ACARS is a 1970s era low speed (2400 baud actually) short range data link system. It carries whatever data the airplane and airline want to send to each other. It is not used for anything related to ATC control of aircraft because it’s inherently not very reliable nor real time. It’s also overland and near-shore only. Although it can be rerouted over satellite based comm if the aircraft is so equipped. ACARS is a standard about transmission mechsanism, not about content.
ADS-B is a type of data link where the aircraft broadcasts it’s position, speed, etc. every few seconds. The standard defines both content of the messages and the technology of the network. It’s also a short range system.
The original intent was to transmit the data to nearby aircraft and to ATC ground stations so ATC could save money and not have to buy radar. There was no particular intent to share that info directly with the airlines.

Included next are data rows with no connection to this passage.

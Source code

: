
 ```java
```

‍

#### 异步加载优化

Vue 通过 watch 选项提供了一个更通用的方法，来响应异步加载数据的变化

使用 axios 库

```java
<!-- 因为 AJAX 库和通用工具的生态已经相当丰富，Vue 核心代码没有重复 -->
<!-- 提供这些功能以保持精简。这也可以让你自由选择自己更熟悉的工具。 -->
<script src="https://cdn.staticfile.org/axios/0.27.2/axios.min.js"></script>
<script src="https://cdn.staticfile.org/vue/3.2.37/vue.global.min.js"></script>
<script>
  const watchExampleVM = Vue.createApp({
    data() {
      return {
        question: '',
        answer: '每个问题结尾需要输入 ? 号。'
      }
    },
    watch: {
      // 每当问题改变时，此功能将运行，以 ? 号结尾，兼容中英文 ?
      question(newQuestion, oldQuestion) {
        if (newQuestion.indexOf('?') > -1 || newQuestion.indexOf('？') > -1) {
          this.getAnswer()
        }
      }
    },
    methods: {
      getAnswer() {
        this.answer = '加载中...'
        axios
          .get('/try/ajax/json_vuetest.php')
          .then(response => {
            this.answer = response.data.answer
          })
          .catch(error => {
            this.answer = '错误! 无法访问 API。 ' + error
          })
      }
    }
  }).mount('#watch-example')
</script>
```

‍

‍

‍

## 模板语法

The original intent also was that this would work over land where there would be receivers on the ground. It would also work over the edges of oceans where receivers could be placed at the coast and on islands. It was not expected to work in the open ocean other than as direct nearby airplane-to-airplane collision awareness.

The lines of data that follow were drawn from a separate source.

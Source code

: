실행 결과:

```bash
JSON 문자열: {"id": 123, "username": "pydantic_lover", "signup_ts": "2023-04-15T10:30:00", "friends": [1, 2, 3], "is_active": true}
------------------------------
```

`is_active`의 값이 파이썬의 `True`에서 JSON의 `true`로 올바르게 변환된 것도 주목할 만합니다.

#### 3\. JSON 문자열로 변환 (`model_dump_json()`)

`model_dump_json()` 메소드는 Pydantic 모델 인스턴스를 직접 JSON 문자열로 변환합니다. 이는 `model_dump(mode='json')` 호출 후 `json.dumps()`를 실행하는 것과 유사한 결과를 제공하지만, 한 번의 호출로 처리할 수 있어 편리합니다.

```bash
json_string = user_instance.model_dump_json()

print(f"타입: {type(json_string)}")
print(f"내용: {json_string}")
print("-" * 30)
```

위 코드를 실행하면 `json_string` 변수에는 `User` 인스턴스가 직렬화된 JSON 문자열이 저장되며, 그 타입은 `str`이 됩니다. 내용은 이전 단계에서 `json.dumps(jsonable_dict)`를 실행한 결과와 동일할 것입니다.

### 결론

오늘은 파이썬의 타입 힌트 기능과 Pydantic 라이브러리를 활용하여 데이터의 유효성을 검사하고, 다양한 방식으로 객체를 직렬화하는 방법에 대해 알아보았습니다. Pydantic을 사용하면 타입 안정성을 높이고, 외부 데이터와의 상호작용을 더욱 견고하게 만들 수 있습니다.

The aircraft position that might be sent out over ACARS or over ADS-B is created by the systems on the aircraft. Some of which include GPS receivers as source data. Which leads to journalists describing this as “GPS satellites tracking the airplane” when what they really mean is “the airplane is receiving GPS satellite signals, computing a position from them, then somehow, completely unrelated to GPS satellites, transmitting that position (and other data) to the outside world.”
For the last several years, and well before MH370, there has been a hodgepodge of different ground-based and communications satellite-based systems where an airline could arrange for the position data onboard the airplane to be transmitted via those systems back to airline HQ. Where a tracking app could in principle be created to keep watch over the fleet. The issue is the total amount of data for the total industry fleet would grossly overtax the satellite datalinks in place. So it was/is common for such legacy systems to only position report every 15 or 30 minutes.

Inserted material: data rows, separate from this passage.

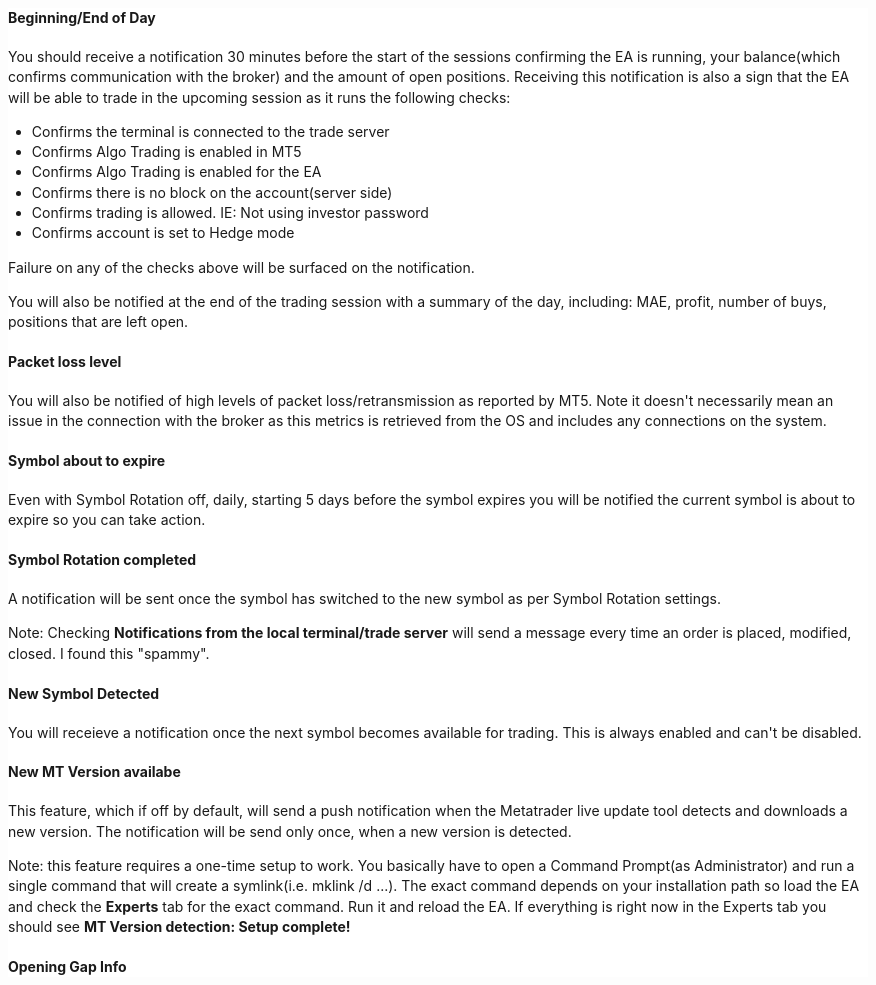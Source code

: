 #### Beginning/End of Day

You should receive a notification 30 minutes before the start of the sessions confirming the EA is running, your balance(which confirms communication with the broker) and the amount of open positions. Receiving this notification is also a sign that the EA will be able to trade in the upcoming session as it runs the following checks:

- Confirms the terminal is connected to the trade server
- Confirms Algo Trading is enabled in MT5
- Confirms Algo Trading is enabled for the EA
- Confirms there is no block on the account(server side)
- Confirms trading is allowed. IE: Not using investor password
- Confirms account is set to Hedge mode

Failure on any of the checks above will be surfaced on the notification.

You will also be notified at the end of the trading session with a summary of the day, including: MAE, profit, number of buys, positions that are left open.

#### Packet loss level

You will also be notified of high levels of packet loss/retransmission as reported by MT5. Note it doesn't necessarily mean an issue in the connection with the broker as this metrics is retrieved from the OS and includes any connections on the system.

#### Symbol about to expire

Even with Symbol Rotation off, daily, starting 5 days before the symbol expires you will be notified the current symbol is about to expire so you can take action.

#### Symbol Rotation completed

A notification will be sent once the symbol has switched to the new symbol as per Symbol Rotation settings.


Note: Checking **Notifications from the local terminal/trade server** will send a message every time an order is placed, modified, closed. I found this "spammy".

#### New Symbol Detected

You will receieve a notification once the next symbol becomes available for trading. This is always enabled and can't be disabled.

#### New MT Version availabe

This feature, which if off by default, will send a push notification when the Metatrader live update tool detects and downloads a new version. The notification will be send only once, when a new version is detected.

Note: this feature requires a one-time setup to work. You basically have to open a Command Prompt(as Administrator) and run a single command that will create a symlink(i.e. mklink /d ...). The exact command depends on your installation path so load the EA and check the **Experts** tab for the exact command. Run it and reload the EA. If everything is right now in the Experts tab you should see **MT Version detection: Setup complete!**

#### Opening Gap Info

What there was not, and still is not, is a single unified technology standard that works everywhere worldwide, has the bandwidth for everybody to use it, and that everybody has signed up to begin using as fast as they can re-equip their aircraft. Right now each airline has a mix of various airplanes with various legacy systems that each work in some places some times. AFAIK there is no airline with 100% real-time tracking coverage planetwide. If there is, they’re doing it by dint of stapling together data from a bunch of different local and aircraft systems.
Meanwhile the various avionics and satellite comm companies are rushing products to market hoping to become the *de facto *standard just by winning the land rush before the standards setting bodies slowly congeal on a solution.
In your cited article, Maylasian is crowing that they’ve signed a contract with one of those satellite comms companies that hopes to have a system in orbit by 2018. But they don’t have it up there yet. Maylasian is crowing that they’re the first customer of that company that hopes to have a product next year. Whether they will or they won’t remains to be seen.